Coe was making his first public response since Diack was placed under official investigation.

The 82-year-old Senegalese is alleged to have received “more than €1 million”  in bribes since 2011 to cover up positive doping tests of Russian athletes, the office of France’s financial prosecutor said during last week.

Coe told the BBC Radio 5 programme Sportsweek there was “clear shock, anger and sadness…these are dark days for our sport”.

The double Olympic 1500 metres gold medallist added: “That people in our sport have allegedly extorted money from athletes guilty of doping violations is abhorrent.”

Coe’s response came as The Sunday Times in London claimed that Olympic gold and silver medallists from London 2012 are among eight Russian athletes who paid bribes to avoid suspensions after testing positive for banned performance-enhancing drugs.

Russia won a total of 17 medals in athletics at London 2012, including eight gold and four silver.

The IAAF are expected to face fresh allegations tomorrow when a report compiled by the WADA Independent Commission, chaired by Canada’s Richard Pound, will publish its findings ©Getty Images

The allegations are reportedly contained in a report to be published by the World Anti-Doping Agency (WADA) Independent Commission in Geneva tomorrow.

The Commission, chaired by former WADA President Richard Pound, is also expected to confirm all the major allegations made last December by German broadcaster ARD.

These include that Grigory Rodchenkov, head of the WADA-accredited lab in Moscow, was involved in the falsifying of doping athletes; that suspicious blood values recorded in samples from a number of athletes, known to the IAAF were not followed-up properly; and that some athletes in other sports, including biathlon, cycling, skiing and weightlifting, were deliberately not tested.

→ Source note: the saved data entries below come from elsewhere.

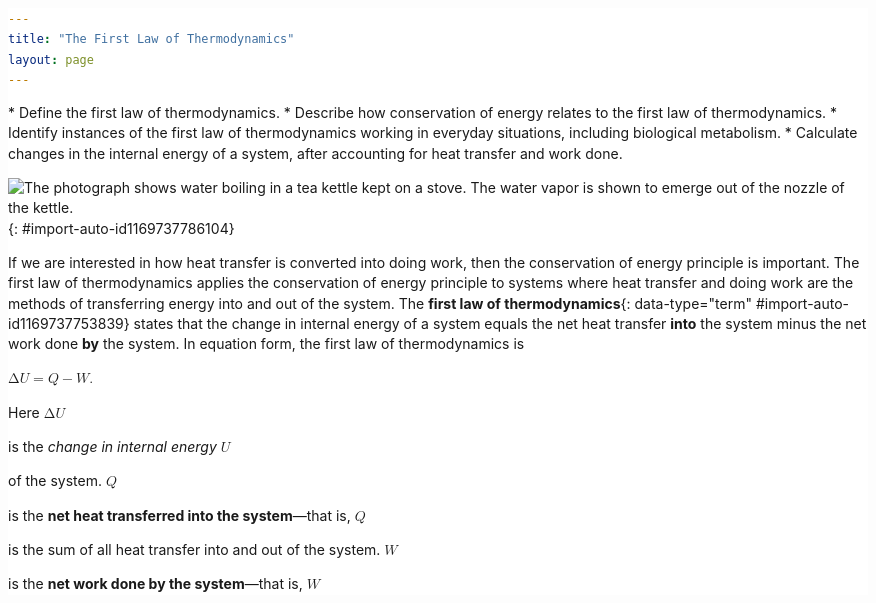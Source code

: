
 ```yaml
---
title: "The First Law of Thermodynamics"
layout: page
---
```



<div data-type="abstract" markdown="1">
* Define the first law of thermodynamics.
* Describe how conservation of energy relates to the first law of thermodynamics.
* Identify instances of the first law of thermodynamics working in everyday situations, including biological metabolism.
* Calculate changes in the internal energy of a system, after accounting for heat transfer and work done.

</div>

 ![The photograph shows water boiling in a tea kettle kept on a stove. The water vapor is shown to emerge out of the nozzle of the kettle.](../resources/Figure_16_01_01b.jpg "This boiling tea kettle represents energy in motion. The water in the kettle is turning to water vapor because heat is being transferred from the stove to the kettle. As the entire system gets hotter, work is done&#x2014;from the evaporation of the water to the whistling of the kettle. (credit: Gina Hamilton)"){: #import-auto-id1169737786104}

If we are interested in how heat transfer is converted into doing work, then the conservation of energy principle is important. The first law of thermodynamics applies the conservation of energy principle to systems where heat transfer and doing work are the methods of transferring energy into and out of the system. The **first law of thermodynamics**{: data-type="term" #import-auto-id1169737753839} states that the change in internal energy of a system equals the net heat transfer **into** the system minus the net work done **by** the system. In equation form, the first law of thermodynamics is

<div data-type="equation">
<math xmlns="http://www.w3.org/1998/Math/MathML"><semantics><mrow><mrow><mrow><mrow><mn>Δ</mn><mi>U</mi><mo stretchy="false">=</mo><mrow><mi>Q</mi><mo stretchy="false">−</mo><mi>W</mi></mrow></mrow></mrow><mrow><mtext>.</mtext></mrow></mrow><mrow /></mrow><annotation encoding="StarMath 5.0"> size 12{ΔU=Q - W} {}</annotation></semantics></math>
</div>

Here <math xmlns="http://www.w3.org/1998/Math/MathML"><semantics><mrow><mrow><mn>Δ</mn><mi>U</mi></mrow><mrow /></mrow><annotation encoding="StarMath 5.0"> size 12{ΔU} {}</annotation></semantics></math>

 is the *change in internal energy* <math xmlns="http://www.w3.org/1998/Math/MathML"><semantics><mrow><mrow><mi>U</mi></mrow><mrow /></mrow><annotation encoding="StarMath 5.0"> size 12{U} {}</annotation></semantics></math>

 of the system. <math xmlns="http://www.w3.org/1998/Math/MathML"><semantics><mrow><mrow><mi>Q</mi></mrow><mrow /></mrow><annotation encoding="StarMath 5.0"> size 12{Q} {}</annotation></semantics></math>

 is the **net heat transferred into the system**—that is, <math xmlns="http://www.w3.org/1998/Math/MathML"><semantics><mrow><mrow><mi>Q</mi></mrow><mrow /></mrow><annotation encoding="StarMath 5.0"> size 12{Q} {}</annotation></semantics></math>

 is the sum of all heat transfer into and out of the system. <math xmlns="http://www.w3.org/1998/Math/MathML"><semantics><mrow><mrow><mi>W</mi></mrow><mrow /></mrow><annotation encoding="StarMath 5.0"> size 12{W} {}</annotation></semantics></math>

 is the **net work done by the system**—that is, <math xmlns="http://www.w3.org/1998/Math/MathML"><semantics><mrow><mrow><mi>W</mi></mrow><mrow /></mrow><annotation encoding="StarMath 5.0"> size 12{W} {}</annotation></semantics></math>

Richard McLaren, a member of the Commission, has claimed the report, which is several hundred pages, is a “game-changer” for sport and was a bigger scandal than the current FIFA crisis.

“Those other scandals involved a failure of the governance of the organisations that enabled [officials] to line their pockets.” McLaren, an international sports lawyer, said.

“But despite all of that misconduct, it didn’t really effect what went on, say with FIFA, at the World Cup, on the playing field.

“Here [in the athletics scandal], you have people putting money in their pockets and also either delaying the processing of doping positives, or covering those positives up.

“What happens as a result is that a [guilty] athlete is able to compete.

“And it’s effecting athletes all over the world competing in the same competitions and those who might have been able to compete if there had been more spaces available if the other athletes had been banned.

“That’s the difference, what the [corrupt FIFA and IOC officials] did, didn’t really effect the competitions, but what has been happening here effects the competition results very dramatically.”

Coe claimed that he had no idea of what had been happening at the IAAF until he was contacted by French police last week, despite having been vice-president of the world governing body for seven years before being elected to replace Diack.

“The day after I got elected, I started a massive review,” Coe told Sportsweek.

“Understandably, in the light of the allegations that have been made, that review has been accelerated.

“I’m more determined than ever to rebuild the trust in our sport.

“However, this is a long road to redemption.”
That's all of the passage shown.